We ate dinner in our chairs under the shack as the sun began to set. We continued watching the shark and we started becoming sceptical that it was a normal shark because it wasn’t behaving like one. When I remembered what I’d read in the Moon book about tourists coming here to swim with whale sharks, we decided that’s what we were looking at. It was bloody huge, probably at least 15 meters long judging by the distance between the wake from its head, its body fin and its tail fin.

It was a beautiful night to sit out and watch the whale sharks with the sun going down. There was a single boat out in the bay that looked like military that put its lights on just as the sky started changing colour. We saw a drone fly out over the water to get a better look at the second whale shark that had popped up and soon after, a group of people in a small boat went out to get up close and personal. We saw that one person had their legs hanging over the side so that made us sure they were whale sharks and not actual sharks. In the end, there were three of the massive creatures swimming around catching their dinner.
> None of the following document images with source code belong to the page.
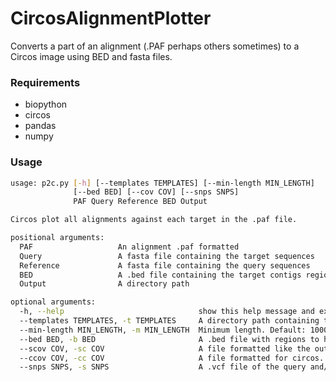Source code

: # CircosAlignmentPlotter
Converts a part of an alignment (.PAF perhaps others sometimes) to a Circos image using BED and fasta files.

### Requirements
- biopython
- circos
- pandas
- numpy

### Usage
```bash
usage: p2c.py [-h] [--templates TEMPLATES] [--min-length MIN_LENGTH]
              [--bed BED] [--cov COV] [--snps SNPS]
              PAF Query Reference BED Output

Circos plot all alignments against each target in the .paf file.

positional arguments:
  PAF                   An alignment .paf formatted
  Query                 A fasta file containing the target sequences
  Reference             A fasta file containing the query sequences
  BED                   A .bed file containing the target contigs regions to plot
  Output                A directory path

optional arguments:
  -h, --help                              show this help message and exit
  --templates TEMPLATES, -t TEMPLATES     A directory path containing the template files
  --min-length MIN_LENGTH, -m MIN_LENGTH  Minimum length. Default: 1000.
  --bed BED, -b BED                       A .bed file with regions to highlight.
  --scov COV, -sc COV                     A file formatted like the output of samtools depth.
  --ccov COV, -cc COV                     A file formatted for circos.
  --snps SNPS, -s SNPS                    A .vcf file of the query and/or target.
```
The sunset was one of the most beautiful either of us had ever seen. The sun set behind us, but it transformed the colour of the sky and the water in a way I’d never seen before. Just before dark, everything was such a deep blue you couldn’t tell where the ocean ended and the sky began. The mountains lit up red and the water in the bay became purple and reflective. Considering this was likely to be one of our last days in Baja, this felt like a good send off.
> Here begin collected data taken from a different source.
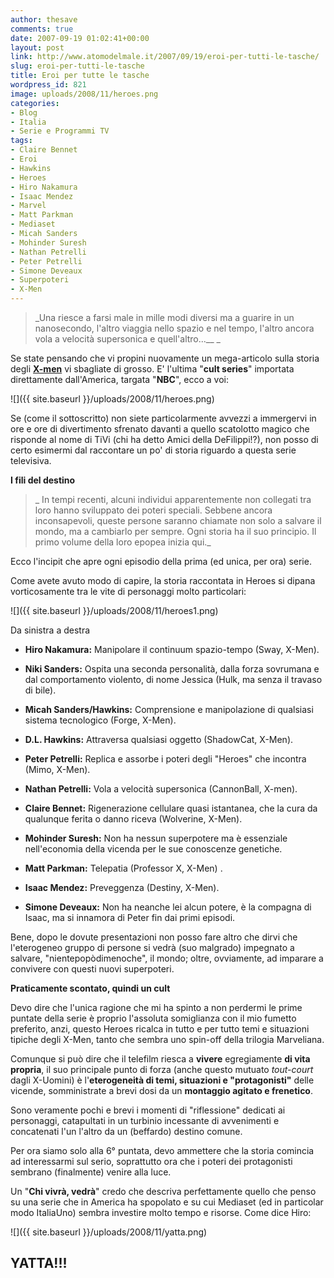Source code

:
 ```yaml
---
author: thesave
comments: true
date: 2007-09-19 01:02:41+00:00
layout: post
link: http://www.atomodelmale.it/2007/09/19/eroi-per-tutti-le-tasche/
slug: eroi-per-tutti-le-tasche
title: Eroi per tutte le tasche
wordpress_id: 821
image: uploads/2008/11/heroes.png
categories:
- Blog
- Italia
- Serie e Programmi TV
tags:
- Claire Bennet
- Eroi
- Hawkins
- Heroes
- Hiro Nakamura
- Isaac Mendez
- Marvel
- Matt Parkman
- Mediaset
- Micah Sanders
- Mohinder Suresh
- Nathan Petrelli
- Peter Petrelli
- Simone Deveaux
- Superpoteri
- X-Men
---
```


<blockquote>_Una riesce a farsi male in mille modi diversi ma a guarire in un nanosecondo, l'altro viaggia nello spazio e nel tempo, l'altro ancora vola a velocità supersonica e quell'altro...__ _</blockquote>

Se state pensando che vi propini nuovamente un mega-articolo sulla storia degli [**X-men**](/2007/06/16/the-astonishing-marvel-universe-the-x-men.html) vi sbagliate di grosso.
E' l'ultima "**cult series**" importata direttamente dall'America, targata "**NBC**", ecco a voi:

![]({{ site.baseurl }}/uploads/2008/11/heroes.png)

Se (come il sottoscritto) non siete particolarmente avvezzi a immergervi in ore e ore di divertimento sfrenato davanti a quello scatolotto magico che risponde al nome di TiVi (chi ha detto Amici della DeFilippi!?), non posso di certo esimermi dal raccontare un po' di storia riguardo a questa serie televisiva.

**I fili del destino**

<blockquote>_ In tempi recenti, alcuni individui apparentemente non collegati tra loro hanno sviluppato dei poteri speciali. Sebbene ancora inconsapevoli, queste persone saranno chiamate non solo a salvare il mondo, ma a cambiarlo per sempre. Ogni storia ha il suo principio. Il primo volume della loro epopea inizia qui._</blockquote>

Ecco l'incipit che apre ogni episodio della prima (ed unica, per ora) serie.

Come avete avuto modo di capire, la storia raccontata in Heroes si dipana vorticosamente tra le vite di personaggi molto particolari:

![]({{ site.baseurl }}/uploads/2008/11/heroes1.png)

Da sinistra a destra

	
  * **Hiro Nakamura:** Manipolare il continuum spazio-tempo (Sway, X-Men).

	
  * **Niki Sanders:** Ospita una seconda personalità, dalla forza sovrumana e dal comportamento violento, di nome Jessica (Hulk, ma senza il travaso di bile).

	
  * **Micah Sanders/Hawkins:** Comprensione e manipolazione di qualsiasi sistema tecnologico (Forge, X-Men).

	
  * **D.L. Hawkins:** Attraversa qualsiasi oggetto (ShadowCat, X-Men).

	
  * **Peter Petrelli:** Replica e assorbe i poteri degli "Heroes" che incontra (Mimo, X-Men).

	
  * **Nathan Petrelli:** Vola a velocità supersonica (CannonBall, X-men).

	
  * **Claire Bennet:** Rigenerazione cellulare quasi istantanea, che la cura da qualunque ferita o danno riceva (Wolverine, X-Men).

	
  * **Mohinder Suresh:** Non ha nessun superpotere ma è essenziale nell'economia della vicenda per le sue conoscenze genetiche.

	
  * **Matt Parkman:** Telepatia (Professor X, X-Men) .

	
  * **Isaac Mendez:** Preveggenza (Destiny, X-Men).

	
  * **Simone Deveaux:**[](http://it.wikipedia.org/w/index.php?title=Tawny_Cypress&action=edit) Non ha neanche lei alcun potere, è la compagna di Isaac, ma si innamora di Peter  fin dai primi episodi.

Bene, dopo le dovute presentazioni non posso fare altro che dirvi che l'eterogeneo gruppo di persone si vedrà (suo malgrado) impegnato a salvare, "nientepopòdimenoche", il mondo; oltre, ovviamente, ad imparare a convivere con questi nuovi superpoteri.

**Praticamente scontato, quindi un cult**

Devo dire che l'unica ragione che mi ha spinto a non perdermi le prime puntate della serie è proprio l'assoluta somiglianza con il mio fumetto preferito, anzi, questo Heroes ricalca in tutto e per tutto temi e situazioni tipiche degli X-Men, tanto che sembra uno spin-off della trilogia Marveliana.

Comunque si può dire che il telefilm riesca a **vivere** egregiamente **di vita propria**, il suo principale punto di forza (anche questo mutuato _tout-court_ dagli X-Uomini) è l'**eterogeneità di temi, situazioni e "protagonisti"** delle vicende, somministrate a brevi dosi da un **montaggio agitato e frenetico**.

Sono veramente pochi e brevi i momenti di "riflessione" dedicati ai personaggi, catapultati in un turbinio incessante di avvenimenti e concatenati l'un l'altro da un  (beffardo) destino comune.

Per ora siamo solo alla 6° puntata, devo ammettere che la storia comincia ad interessarmi sul serio, soprattutto ora che i poteri dei protagonisti sembrano (finalmente) venire alla luce.

Un "**Chi vivrà, vedrà**" credo che descriva perfettamente quello che penso su una serie che in America ha spopolato e su cui Mediaset (ed in particolar modo ItaliaUno) sembra investire molto tempo e risorse.
Come dice Hiro:

![]({{ site.baseurl }}/uploads/2008/11/yatta.png)

## YATTA!!!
Just before it was proper dark, a couple of locals walked by and Dan tried asking them about the whale sharks, using mostly hand signals. I was off using the bathroom at the time but I caught the end of the conversation when Dan asked how much something was and the man replied that it was free. I joined them just as they shook hands and half-hugged before the man walked off. Dan had a huge smile on his face and presented two buds of weed in his hand. The man had given them to him for free! I was sceptical, wondering why he’d have done that and Dan wondered too, but he hadn’t smoked any weed in weeks so was excited to try it, even though he knew Mexican weed was typically shitty.

He fashioned a pipe out of a beer can (very ingenious) and lit up, trying to pay attention to any weird feelings he might get from the free weed. There was no problems with it except that it wasn’t very strong. By the time he’d smoked half of it, the sun was well and truly past the horizon and it was dark.

We contemplated moving the car so we didn’t get nabbed with paying for the camp, but we decided to just stay where we were. We’d seen another guy let some air out of his tyres and drive along the sand beyond the resort but he mustn’t have found anything because he came right back and parked a few shacks down. That meant that if anyone came to collect money, they’d reach him first giving us time to get away.

We crawled into the van and slept with the doors open to cool the place down a bit. There were a few bugs around but none of them were the biting kind so we had no trouble getting to sleep.